Goodreads Monday is a weekly meme started by @Lauren’s Page Turners but is currently hosted by Emily @ Budget Tales Book Blog. This meme is quite easy to follow – just randomly pick a book from your to-be-read list and explain why you want to read it. It is that simple.

This week’s book:

Long Island by Colm Tóibín

Blurb from Goodreads

From the beloved, critically acclaimed New York Times bestselling author comes a spectacularly moving and intense novel of secrecy, misunderstanding, and love, the story of Eilis Lacey, the complex and enigmatic heroine of Brooklyn, Tóibín’s most popular work, twenty years later.

Eilis Lacey is Irish, married to Tony Fiorello, a plumber and one of four Italian American brothers, all of whom live in neighboring houses on a cul-de-sac in Lindenhurst, Long Island, with their wives and children and Tony’s parents, a huge extended family that lives and works, eats and plays together. It is the spring of 1976 and Eilis, now in her forties with two teenage children, has no one to rely on in this still-new country. Though her ties to Ireland remain stronger than those that hold her to her new land and home, she has not returned in decades.

One day, when Tony is at his job and Eilis is in her home office doing her accounting, an Irishman comes to the door asking for her by name. He tells her that his wife is pregnant with Tony’s child and that when the baby is born, he will not raise it but instead deposit it on Eilis’s doorstep. It is what Eilis does—and what she refuses to do—in response to this stunning news that makes Tóibín’s novel so riveting.

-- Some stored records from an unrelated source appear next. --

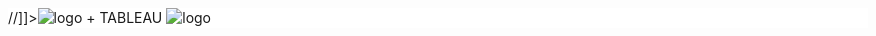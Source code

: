 //]]></script><img src="https://blog.rappi.com/wp-content/uploads/2016/06/Rappilogo3-copy-copy-e1464961944892.png"
                        alt="logo" pagespeed_url_hash="3704661299"
                        onload="pagespeed.CriticalImages.checkImageForCriticality(this);">
               <a>+ TABLEAU </a>
                        <script pagespeed_no_defer="">//<![CDATA[
                            (function () { var g = this, h = function (b, d) { var a = b.split("."), c = g; a[0] in c || !c.execScript || c.execScript("var " + a[0]); for (var e; a.length && (e = a.shift());)a.length || void 0 === d ? c[e] ? c = c[e] : c = c[e] = {} : c[e] = d }; var l = function (b) { var d = b.length; if (0 < d) { for (var a = Array(d), c = 0; c < d; c++)a[c] = b[c]; return a } return [] }; var m = function (b) { var d = window; if (d.addEventListener) d.addEventListener("load", b, !1); else if (d.attachEvent) d.attachEvent("onload", b); else { var a = d.onload; d.onload = function () { b.call(this); a && a.call(this) } } }; var n, p = function (b, d, a, c, e) { this.f = b; this.h = d; this.i = a; this.c = e; this.e = { height: window.innerHeight || document.documentElement.clientHeight || document.body.clientHeight, width: window.innerWidth || document.documentElement.clientWidth || document.body.clientWidth }; this.g = c; this.b = {}; this.a = []; this.d = {} }, q = function (b, d) { var a, c, e = d.getAttribute("pagespeed_url_hash"); if (a = e && !(e in b.d)) if (0 >= d.offsetWidth && 0 >= d.offsetHeight) a = !1; else { c = d.getBoundingClientRect(); var f = document.body; a = c.top + ("pageYOffset" in window ? window.pageYOffset : (document.documentElement || f.parentNode || f).scrollTop); c = c.left + ("pageXOffset" in window ? window.pageXOffset : (document.documentElement || f.parentNode || f).scrollLeft); f = a.toString() + "," + c; b.b.hasOwnProperty(f) ? a = !1 : (b.b[f] = !0, a = a <= b.e.height && c <= b.e.width) } a && (b.a.push(e), b.d[e] = !0) }; p.prototype.checkImageForCriticality = function (b) { b.getBoundingClientRect && q(this, b) }; h("pagespeed.CriticalImages.checkImageForCriticality", function (b) { n.checkImageForCriticality(b) }); h("pagespeed.CriticalImages.checkCriticalImages", function () { r(n) }); var r = function (b) { b.b = {}; for (var d = ["IMG", "INPUT"], a = [], c = 0; c < d.length; ++c)a = a.concat(l(document.getElementsByTagName(d[c]))); if (0 != a.length && a[0].getBoundingClientRect) { for (c = 0; d = a[c]; ++c)q(b, d); a = "oh=" + b.i; b.c && (a += "&n=" + b.c); if (d = 0 != b.a.length) for (a += "&ci=" + encodeURIComponent(b.a[0]), c = 1; c < b.a.length; ++c) { var e = "," + encodeURIComponent(b.a[c]); 131072 >= a.length + e.length && (a += e) } b.g && (e = "&rd=" + encodeURIComponent(JSON.stringify(s())), 131072 >= a.length + e.length && (a += e), d = !0); t = a; if (d) { c = b.f; b = b.h; var f; if (window.XMLHttpRequest) f = new XMLHttpRequest; else if (window.ActiveXObject) try { f = new ActiveXObject("Msxml2.XMLHTTP") } catch (k) { try { f = new ActiveXObject("Microsoft.XMLHTTP") } catch (u) { } } f && (f.open("POST", c + (-1 == c.indexOf("?") ? "?" : "&") + "url=" + encodeURIComponent(b)), f.setRequestHeader("Content-Type", "application/x-www-form-urlencoded"), f.send(a)) } } }, s = function () { var b = {}, d = document.getElementsByTagName("IMG"); if (0 == d.length) return {}; var a = d[0]; if (!("naturalWidth" in a && "naturalHeight" in a)) return {}; for (var c = 0; a = d[c]; ++c) { var e = a.getAttribute("pagespeed_url_hash"); e && (!(e in b) && 0 < a.width && 0 < a.height && 0 < a.naturalWidth && 0 < a.naturalHeight || e in b && a.width >= b[e].k && a.height >= b[e].j) && (b[e] = { rw: a.width, rh: a.height, ow: a.naturalWidth, oh: a.naturalHeight }) } return b }, t = ""; h("pagespeed.CriticalImages.getBeaconData", function () { return t }); h("pagespeed.CriticalImages.Run", function (b, d, a, c, e, f) { var k = new p(b, d, a, e, f); n = k; c && m(function () { window.setTimeout(function () { r(k) }, 0) }) }); })(); pagespeed.CriticalImages.Run('/mod_pagespeed_beacon', 'http://blog.rappi.com/?_gl=1*8ziejv*_ga*ODE5OTAyOTYuMTY1MjY1OTc5MA..*_ga_FGJHX7E4KW*MTY1MjY1OTc5OS4xLjEuMTY1MjY2MDY5MS42MA..&_ga=2.254763021.44487588.1652659790-81990296.1652659790', 'YddRYU7ik1', true, false, 'ETGBVjSDm0I');
    //]]></script><img src="https://media-exp1.licdn.com/dms/image/C560BAQGbNutqXFCq8g/company-logo_100_100/0/1591199049957?e=1661385600&v=beta&t=b2ObTcvlnMLFoECD69xOi--1DyzBlgMB6mIaW648Ojw"
                            alt="logo" pagespeed_url_hash="3704661299"
                            onload="pagespeed.CriticalImages.checkImageForCriticality(this);">
                    </figure>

Long Island is about longings unfulfilled, even unrecognized. The silences in Eilis’ life are thunderous and dangerous, and there’s no one more deft than Tóibín at giving them language. This is a gorgeous story of a woman alone in a marriage and the deepest bonds she rekindles on her return to the place and people she left behind, to ways of living and loving she thought she’d lost.


Why I Want To Read It

Happy Monday everyone! It is the start of a new work week! I hope everyone is starting the work week on a high note even though Monday is nearly everyone’s least favorite day of the week. I should know because I am part of this everyone. How I wish the weekends were longer but, unfortunately, this is the reality that we are dealing with. I am just happy that Friday is a holiday here in the Philippines and so is next Monday. Speaking of. I just realized today is the second to the last Monday of August. Time flies so fast that I didn’t even notice this until I checked the calendar. Anyway, I hope everyone started the workweek on a high note. I hope that the rest of the week will go great. I hope that the remainder of the year will shower all of us with blessings, positive energy, and good news. More importantly, I hope everyone will be healthy, in mind, body, and spirit.

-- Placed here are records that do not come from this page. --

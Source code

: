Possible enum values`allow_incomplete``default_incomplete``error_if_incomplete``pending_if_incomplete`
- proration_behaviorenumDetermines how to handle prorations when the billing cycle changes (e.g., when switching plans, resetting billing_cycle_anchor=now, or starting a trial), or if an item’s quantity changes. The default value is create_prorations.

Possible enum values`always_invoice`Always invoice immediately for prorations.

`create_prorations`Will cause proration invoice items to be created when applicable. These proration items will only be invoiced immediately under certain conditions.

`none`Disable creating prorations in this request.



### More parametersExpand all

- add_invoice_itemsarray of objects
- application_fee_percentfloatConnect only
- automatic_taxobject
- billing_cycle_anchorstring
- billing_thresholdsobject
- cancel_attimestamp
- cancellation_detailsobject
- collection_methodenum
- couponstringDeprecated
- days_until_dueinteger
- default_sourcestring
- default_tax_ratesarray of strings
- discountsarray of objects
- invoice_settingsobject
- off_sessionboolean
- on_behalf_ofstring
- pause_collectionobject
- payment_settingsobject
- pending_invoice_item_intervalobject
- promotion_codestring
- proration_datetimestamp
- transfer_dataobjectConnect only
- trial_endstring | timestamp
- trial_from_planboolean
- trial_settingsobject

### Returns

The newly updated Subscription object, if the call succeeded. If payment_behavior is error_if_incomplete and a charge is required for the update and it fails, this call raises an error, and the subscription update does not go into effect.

As has been customary, I am commencing another blogging week with a fresh Goodreads Monday update. After over three months of traveling across the European continent – not physically – I finally concluded my foray into European literature. This meant that I had also commenced a new literary journey. After thinking it through, I opted to read recently published works that I have been looking forward to; I originally planned to read works of Asian literature but the announcement of the Booker Prize longlist made me rethink it. I just finished reading Abraham Verghese’s The Covenant of Water, a book I have been looking forward to since last year when it was touted by many critics and readers alike as one of the best 2023 releases. I am about to read Rachel Khong’s Real Americans, part of my 2024 Top 10 Books I Look Forward To List. It will be my 1,199th novel.

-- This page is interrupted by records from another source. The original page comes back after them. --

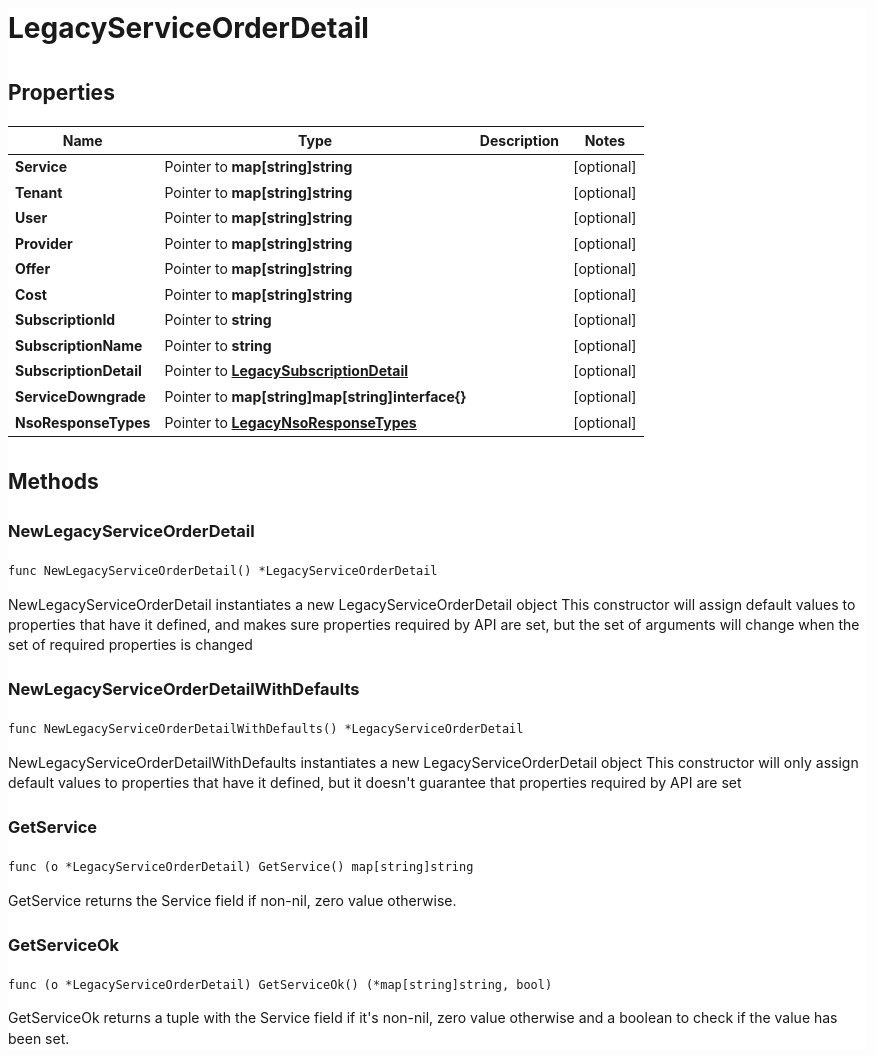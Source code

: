 # LegacyServiceOrderDetail

## Properties

Name | Type | Description | Notes
------------ | ------------- | ------------- | -------------
**Service** | Pointer to **map[string]string** |  | [optional] 
**Tenant** | Pointer to **map[string]string** |  | [optional] 
**User** | Pointer to **map[string]string** |  | [optional] 
**Provider** | Pointer to **map[string]string** |  | [optional] 
**Offer** | Pointer to **map[string]string** |  | [optional] 
**Cost** | Pointer to **map[string]string** |  | [optional] 
**SubscriptionId** | Pointer to **string** |  | [optional] 
**SubscriptionName** | Pointer to **string** |  | [optional] 
**SubscriptionDetail** | Pointer to [**LegacySubscriptionDetail**](LegacySubscriptionDetail.md) |  | [optional] 
**ServiceDowngrade** | Pointer to **map[string]map[string]interface{}** |  | [optional] 
**NsoResponseTypes** | Pointer to [**LegacyNsoResponseTypes**](LegacyNsoResponseTypes.md) |  | [optional] 

## Methods

### NewLegacyServiceOrderDetail

`func NewLegacyServiceOrderDetail() *LegacyServiceOrderDetail`

NewLegacyServiceOrderDetail instantiates a new LegacyServiceOrderDetail object
This constructor will assign default values to properties that have it defined,
and makes sure properties required by API are set, but the set of arguments
will change when the set of required properties is changed

### NewLegacyServiceOrderDetailWithDefaults

`func NewLegacyServiceOrderDetailWithDefaults() *LegacyServiceOrderDetail`

NewLegacyServiceOrderDetailWithDefaults instantiates a new LegacyServiceOrderDetail object
This constructor will only assign default values to properties that have it defined,
but it doesn't guarantee that properties required by API are set

### GetService

`func (o *LegacyServiceOrderDetail) GetService() map[string]string`

GetService returns the Service field if non-nil, zero value otherwise.

### GetServiceOk

`func (o *LegacyServiceOrderDetail) GetServiceOk() (*map[string]string, bool)`

GetServiceOk returns a tuple with the Service field if it's non-nil, zero value otherwise
and a boolean to check if the value has been set.
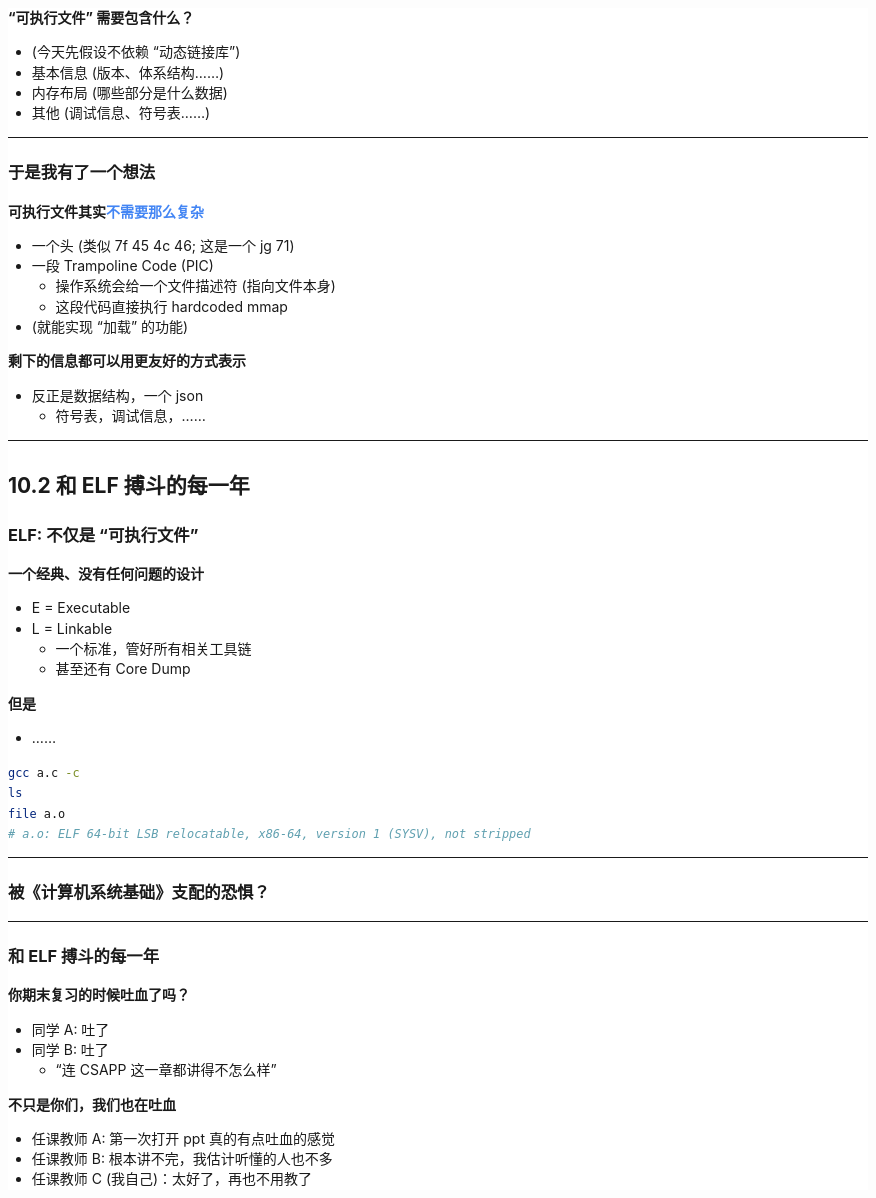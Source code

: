 **“可执行文件” 需要包含什么？**
- (今天先假设不依赖 “动态链接库”)
- 基本信息 (版本、体系结构……)
- 内存布局 (哪些部分是什么数据)
- 其他 (调试信息、符号表……)

---
### 于是我有了一个想法
**可执行文件其实<b style="color:#4285F4">不需要那么复杂</b>**
- 一个头 (类似 7f 45 4c 46; 这是一个 jg 71)
- 一段 Trampoline Code (PIC)
    - 操作系统会给一个文件描述符 (指向文件本身)
    - 这段代码直接执行 hardcoded mmap
- (就能实现 “加载” 的功能)

**剩下的信息都可以用更友好的方式表示**
- 反正是数据结构，一个 json
    - 符号表，调试信息，……

---
## 10.2 和 ELF 搏斗的每一年
### ELF: 不仅是 “可执行文件”
**一个经典、没有任何问题的设计**
- E = Executable
- L = Linkable
    - 一个标准，管好所有相关工具链
    - 甚至还有 Core Dump

**但是**
- ……

```bash
gcc a.c -c
ls
file a.o
# a.o: ELF 64-bit LSB relocatable, x86-64, version 1 (SYSV), not stripped
```

---
### 被《计算机系统基础》支配的恐惧？

---
### 和 ELF 搏斗的每一年
**你期末复习的时候吐血了吗？**
- 同学 A: 吐了
- 同学 B: 吐了
    - “连 CSAPP 这一章都讲得不怎么样”

**不只是你们，我们也在吐血**
- 任课教师 A: 第一次打开 ppt 真的有点吐血的感觉
- 任课教师 B: 根本讲不完，我估计听懂的人也不多
- 任课教师 C (我自己)：太好了，再也不用教了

But before deciding on reading Real Americans, I was actually considering reading Colm Tóibín’s latest novel, Long Island. To make up for pushing it back, I have decided to feature the book in this week’s Goodreads Monday update. The Irish writer is one writer whose works I have been looking forward to reading. I finally ticked this off last year when I read Brooklyn, his highly revered work. Everyone thought that it would be a standalone novel. Apparently, Tóibín has made it clear that he will never write sequels. Just like many things in life, this can change and well it did as he published Long Island, the sequel to Brooklyn, fifteen years after its successor. I did like Brooklyn, hence, it was a no-brainer for me to include Long Island in my growing reading list.

I am looking forward to meeting Eilis Lacey once again. I am curious about what happens to her after the events covered by Brooklyn. I also can’t wait to be embraced again by Tóibín’s captivating storytelling and atmospheric writing. After reading the books that are part of my 2024 Top 10 Books I Look Forward To list, I will resolve to read Long Island. How about you fellow reader? How was your Monday? What books have you added to your reading list? Do drop it in the comment box. For now, happy Monday and, as always, happy reading!